Key audit matters How our audit addressed the key audit matters
Valuation of goodwill - BBRG cash-generating unit
At 31 December 2020, goodwill amounts to
149 million EUR. The majority of this goodwill
(127 million EUR) relates to the Bridon Bekaert Ropes
group (‘BBRG’) cash-generating unit.
The company defines annually the carrying amounts of
non-current assets allocated to the BBRG cash-generating
unit.
Bekaert assesses the recoverable amount by calculating
the value in use of the assets within the cash-generating
unit, using a discounted cash flow method (“DCF”). This
method is complex and requires significant judgement in
making estimates of cash flow projections, sales growth,
margin evolution and the discount rate. Due to the
inherent uncertainty involved in forecasting and
discounting cash flows, we consider this assessment as a
key audit matter.
The company disclosed the nature and the value of the
assumptions used in the impairment analyses in note 3.2
and 6.2 to the consolidated financial statements.
In our audit, we assessed and tested, with the
assistance of our valuation experts, management’s
critical assumptions used in the discounted cash
flow model.
We challenged the key drivers of the projected
future cash flows, including estimated sales growth,
estimated gross margin and the applied discount
rate. Our procedures furthermore include the
evaluation of the design and implementation of
controls over the preparation and approval of
BBRG’s budget, which serves as the basis in the DCF
model. We critically assessed the budgets
considering historical budgeting accuracy of
management. Moreover, we specifically focused on
the sensitivity in the available headroom of BBRG’s
cash-generating unit and whether a reasonable
possible change in assumptions could cause the
carrying amount to exceed its recoverable amount.
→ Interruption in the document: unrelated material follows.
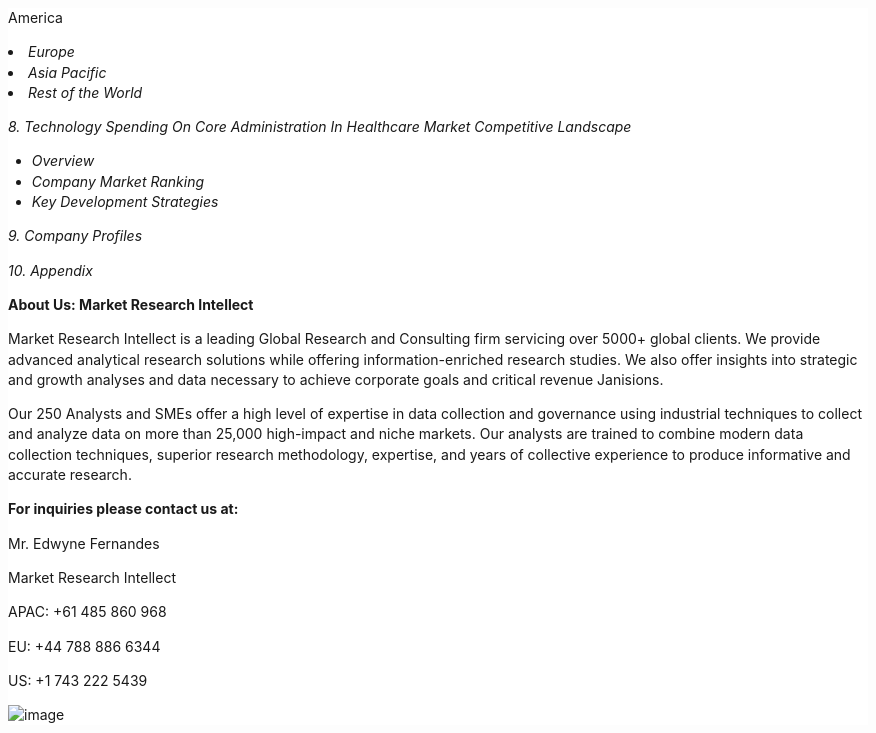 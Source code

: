 America</span></em></li><li><em><span class="">Europe</span></em></li><li><em><span class="">Asia Pacific</span></em></li><li><em><span class="">Rest of the World</span></em></li></ul><p><em><span class="font-[700]">8. Technology Spending On Core Administration In Healthcare Market Competitive Landscape</span></em></p><ul><li><em><span class="">Overview</span></em></li><li><em><span class="">Company Market Ranking</span></em></li><li><em><span class="">Key Development Strategies</span></em></li></ul><p><em><span class="font-[700]">9. Company Profiles</span></em></p><p><em><span class="font-[700]">10. Appendix</span></em></p><p><strong><span class="font-[700]">About Us: Market Research Intellect</span></strong></p><p><span class="">Market Research Intellect is a leading Global Research and Consulting firm servicing over 5000+ global clients. We provide advanced analytical research solutions while offering information-enriched research studies.&nbsp;</span>We also offer insights into strategic and growth analyses and data necessary to achieve corporate goals and critical revenue Janisions.</p><p><span class="">Our 250 Analysts and SMEs offer a high level of expertise in data collection and governance using industrial techniques to collect and analyze data on more than 25,000 high-impact and niche markets. Our analysts are trained to combine modern data collection techniques, superior research methodology, expertise, and years of collective experience to produce informative and accurate research.</span></p><p><strong>For inquiries please contact us at:</strong></p><p>Mr. Edwyne Fernandes</p><p>Market Research Intellect</p><p>APAC: +61 485 860 968</p><p>EU: +44 788 886 6344</p><p>US: +1 743 222 5439</p>
![image](https://github.com/user-attachments/assets/4bb7505a-ed5d-4d39-95be-3fcd1e78c83d)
We assessed the adequacy of the company’s
disclosure note to the consolidated financial
statements.
Control Assumption Venezuelan operations
The group equity shows translation adjustments
amounting to 59,7 million EUR (debit) relating to the
Venezuelan subsidiaries Vicson and Invervicson. The group
periodically evaluates the assumption of control over the
Venezuelan subsidiaries considering the political and
monetary instability in the country. A loss of control over
the Venezuelan subsidiaries would lead to a disposal of
controlling interest and the relating adjustments in this
respect in accordance with IFRS 10 including, amongst
others, the reclassification to income statement of the
translation adjustment.
Given the uncertainty of the Venezuelan business
environment and the potential material impact on the
group result, we consider the company’s assumption of
control over the Venezuelan subsidiaries to be a key audit
matter.
We assessed and challenged the group’s
assessment of control over the Venezuelan
subsidiaries and evaluated the design and
implementation of internal controls over the
related process.
We assessed and challenged the group’s position
supporting the assumption of control over the
Venezuelan subsidiaries taking into consideration
the restrictions to transfer funds to the parent
company. More specifically, we assessed the ability
of the Venezuelan subsidiaries to source raw
materials, steer the local production and operations
and generate cash flows.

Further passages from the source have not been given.